Exercise instructions:
Report how many lines in the records below contain the word "question". Nothing else belongs in the answer.

Data supplied:
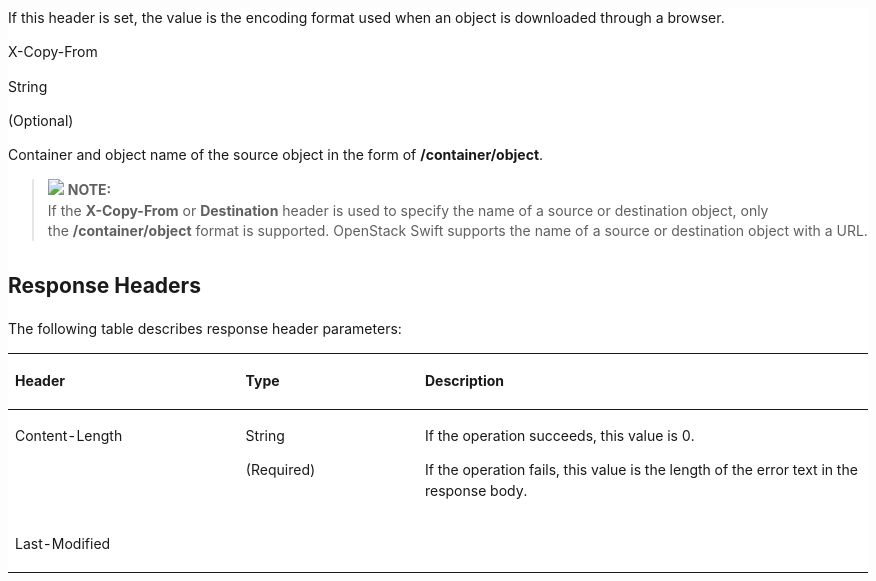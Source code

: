 </td>
<td class="cellrowborder" valign="top" width="46.52%" headers="mcps1.2.4.1.3 "><p id="p65939373165949"><a name="p65939373165949"></a><a name="p65939373165949"></a>If this header is set, the value is the encoding format used when an object is downloaded through a browser.</p>
</td>
</tr>
<tr id="row4458523217727"><td class="cellrowborder" valign="top" width="36.54%" headers="mcps1.2.4.1.1 "><p id="p5463404017727"><a name="p5463404017727"></a><a name="p5463404017727"></a>X-Copy-From</p>
</td>
<td class="cellrowborder" valign="top" width="16.939999999999998%" headers="mcps1.2.4.1.2 "><p id="p4911470617738"><a name="p4911470617738"></a><a name="p4911470617738"></a>String</p>
<p id="p3937917417738"><a name="p3937917417738"></a><a name="p3937917417738"></a>(Optional)</p>
</td>
<td class="cellrowborder" valign="top" width="46.52%" headers="mcps1.2.4.1.3 "><p id="p2549813417727"><a name="p2549813417727"></a><a name="p2549813417727"></a>Container and object name of the source object in the form of <strong id="b49251786"><a name="b49251786"></a><a name="b49251786"></a>/container/object</strong>.</p>
</td>
</tr>
</tbody>
</table>

>![](/images/icon-note.gif) **NOTE:**   
>If the  **X-Copy-From** or **Destination** header is used to specify the name of a source or destination object, only the **/container/object**  format is supported. OpenStack Swift supports the name of a source or destination object with a URL.  

## Response Headers<a name="section30570743"></a>

The following table describes response header parameters:

<a name="table1908395917540"></a>
<table><thead align="left"><tr id="row3722364517540"><th class="cellrowborder" valign="top" width="26.810000000000002%" id="mcps1.1.4.1.1"><p id="p6232528617540"><a name="p6232528617540"></a><a name="p6232528617540"></a>Header</p>
</th>
<th class="cellrowborder" valign="top" width="20.86%" id="mcps1.1.4.1.2"><p id="p1518337517540"><a name="p1518337517540"></a><a name="p1518337517540"></a>Type</p>
</th>
<th class="cellrowborder" valign="top" width="52.33%" id="mcps1.1.4.1.3"><p id="p2189382417540"><a name="p2189382417540"></a><a name="p2189382417540"></a>Description</p>
</th>
</tr>
</thead>
<tbody><tr id="row2856931417540"><td class="cellrowborder" valign="top" width="26.810000000000002%" headers="mcps1.1.4.1.1 "><p id="p3241308417540"><a name="p3241308417540"></a><a name="p3241308417540"></a>Content-Length</p>
</td>
<td class="cellrowborder" valign="top" width="20.86%" headers="mcps1.1.4.1.2 "><p id="p821416717540"><a name="p821416717540"></a><a name="p821416717540"></a>String</p>
<p id="p681864417540"><a name="p681864417540"></a><a name="p681864417540"></a>(Required)</p>
</td>
<td class="cellrowborder" valign="top" width="52.33%" headers="mcps1.1.4.1.3 "><p id="p1543931517540"><a name="p1543931517540"></a><a name="p1543931517540"></a>If the operation succeeds, this value is 0.</p>
<p id="p473611017540"><a name="p473611017540"></a><a name="p473611017540"></a>If the operation fails, this value is the length of the error text in the response body.</p>
</td>
</tr>
<tr id="row20759256539"><td class="cellrowborder" valign="top" width="26.810000000000002%" headers="mcps1.1.4.1.1 "><p id="p10759155115313"><a name="p10759155115313"></a><a name="p10759155115313"></a>Last-Modified</p>
</td>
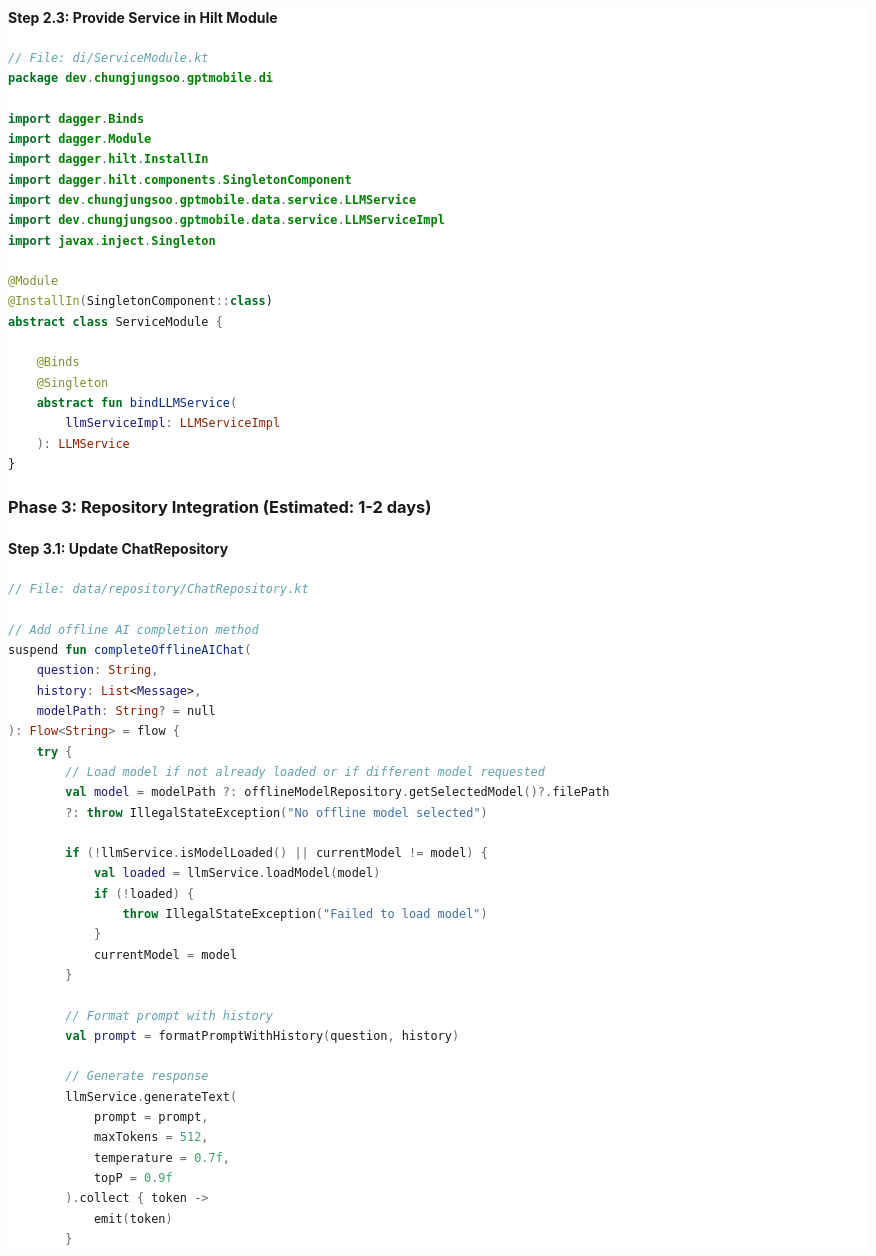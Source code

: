 #### Step 2.3: Provide Service in Hilt Module

```kotlin
// File: di/ServiceModule.kt
package dev.chungjungsoo.gptmobile.di

import dagger.Binds
import dagger.Module
import dagger.hilt.InstallIn
import dagger.hilt.components.SingletonComponent
import dev.chungjungsoo.gptmobile.data.service.LLMService
import dev.chungjungsoo.gptmobile.data.service.LLMServiceImpl
import javax.inject.Singleton

@Module
@InstallIn(SingletonComponent::class)
abstract class ServiceModule {
    
    @Binds
    @Singleton
    abstract fun bindLLMService(
        llmServiceImpl: LLMServiceImpl
    ): LLMService
}
```

### Phase 3: Repository Integration (Estimated: 1-2 days)

#### Step 3.1: Update ChatRepository

```kotlin
// File: data/repository/ChatRepository.kt

// Add offline AI completion method
suspend fun completeOfflineAIChat(
    question: String,
    history: List<Message>,
    modelPath: String? = null
): Flow<String> = flow {
    try {
        // Load model if not already loaded or if different model requested
        val model = modelPath ?: offlineModelRepository.getSelectedModel()?.filePath
        ?: throw IllegalStateException("No offline model selected")
        
        if (!llmService.isModelLoaded() || currentModel != model) {
            val loaded = llmService.loadModel(model)
            if (!loaded) {
                throw IllegalStateException("Failed to load model")
            }
            currentModel = model
        }
        
        // Format prompt with history
        val prompt = formatPromptWithHistory(question, history)
        
        // Generate response
        llmService.generateText(
            prompt = prompt,
            maxTokens = 512,
            temperature = 0.7f,
            topP = 0.9f
        ).collect { token ->
            emit(token)
        }
```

Answer to this exercise:
2